Another quality eBook from Chapel Library. In Directions for Profitable Hearing and Reading Puritan pastor and author Richard Baxter exhorts readers to take seriously the disciplines of hearing the Word preached, reading the Scriptures, and reading Christian books. It seems that some view hearing a sermon as a passive exercise and therefore miss out on the profit they could gain from it. Baxter highlights the importance of this means of grace and how our approach should reflect a keen appreciation of it. He urges us to come prayerfully, heartily, attentively, and with purpose. He then stirs the reader to a right approach to reading the Scriptures, the attitude with which to approach them, and thoughts on methods of study. He closes with an exhortation on reading Christian books: why to read, what not to read, and what to read.
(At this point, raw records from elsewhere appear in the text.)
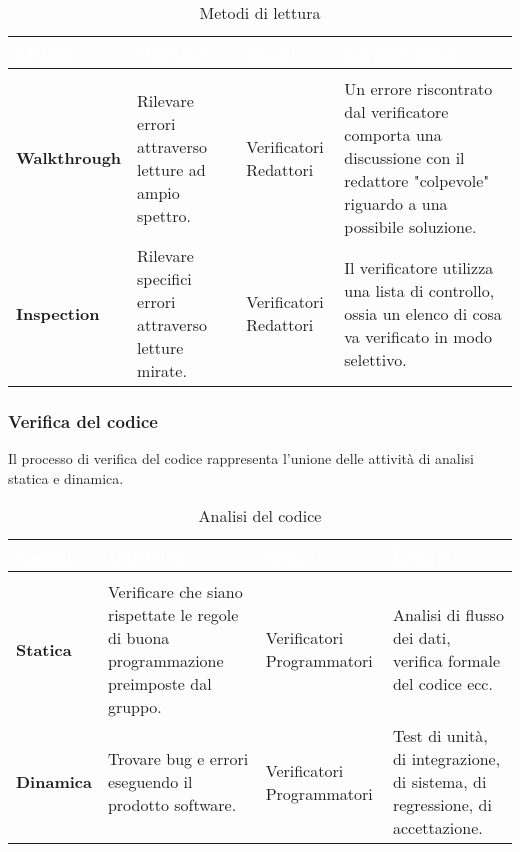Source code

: \renewcommand{\arraystretch}{1.5}
\renewcommand\extrarowheight{1.5pt}
\begin{longtable}{C{3cm} | C{4cm} C{4cm} C{5cm}}
		\textcolor{white}{\textbf{Metodo}} & 
		\textcolor{white}{\textbf{Obiettivo}} & 
		\textcolor{white}{\textbf{Attori}} & 
		\textcolor{white}{\textbf{Caratteristica}} \\
		\endfirsthead
		\\
	    \endfoot
	    \caption{Metodi di lettura}
	    \endlastfoot
		\hline
		\textbf{Walkthrough} & 
		Rilevare errori attraverso letture ad ampio spettro. & 
		Verificatori \newline Redattori & 
		Un errore riscontrato dal verificatore comporta una discussione con il redattore "colpevole" riguardo a una possibile soluzione. \\
		\textbf{Inspection} & 
		Rilevare specifici errori attraverso letture mirate. & 
		Verificatori \newline Redattori & 
		Il verificatore utilizza una lista di controllo, ossia un elenco di cosa va verificato in modo selettivo. \\
\end{longtable}

\subsubsection{Verifica del codice}
Il processo di verifica del codice rappresenta l'unione delle attività di analisi statica e dinamica. 

\renewcommand{\arraystretch}{1.5}
\renewcommand\extrarowheight{1.5pt}
\begin{longtable}{C{3cm} | C{4cm} C{4cm} C{5cm}}
		\textcolor{white}{\textbf{Analisi}} & 
		\textcolor{white}{\textbf{Obiettivo}} & 
		\textcolor{white}{\textbf{Attori}} & 
		\textcolor{white}{\textbf{Esempi}} \\
		\endfirsthead
		\\
	    \endfoot
	    \caption{Analisi del codice}
	    \endlastfoot
		\hline
		\textbf{Statica} & 
		Verificare che siano rispettate le regole di buona programmazione preimposte dal gruppo. & 
		Verificatori \newline Programmatori & 
		Analisi di flusso dei dati, verifica formale del codice ecc. \\
		\textbf{Dinamica} & 
		Trovare bug e errori eseguendo il prodotto software.  & 
		Verificatori \newline Programmatori & 
		Test di unità, di integrazione, di sistema, di regressione, di accettazione. \\
\end{longtable}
He wrote 168 or so separate works -- such treatises as the Christian Directory, the Methodus Theologiae Christianae, and the Catholic Theology, might each have represented the life's work of an ordinary man. His Breviate of the Life of Mrs Margaret Baxter records the virtues of his wife, and reveals Baxter's tenderness of nature. Without doubt, however, his most famous and enduring contribution to Christian literature was a devotional work published in 1658 under the title Call to the Unconverted to Turn and Live. This slim volume was credited with the conversion of thousands and formed one of the core extra-biblical texts of evangelicalism until at least the middle of the nineteenth century.
Richard Baxter was ordained into the Church of England, 1638, but in two years allied with Puritans opposed to the episcopacy of his church. At Kidderminster (1641-60) he made the church a model parish. The church was enlarged to hold the crowds. Pastoral counseling was as important as preaching, and his program for his parish was a pattern for many other ministers. Baxter played an ameliorative role during the English Civil Wars.
He was a chaplain in the parliamentary army but then helped to restore the king (1660). After the establishment of the monarchy, he fought for toleration of moderate dissent in the Church of England. Persecuted for more than 20 years and was imprisoned (1685) for 18 months, the Revolution of 1688, replacing James II with William and Mary, brought about an Act of Toleration that freed Baxter to express his opinions.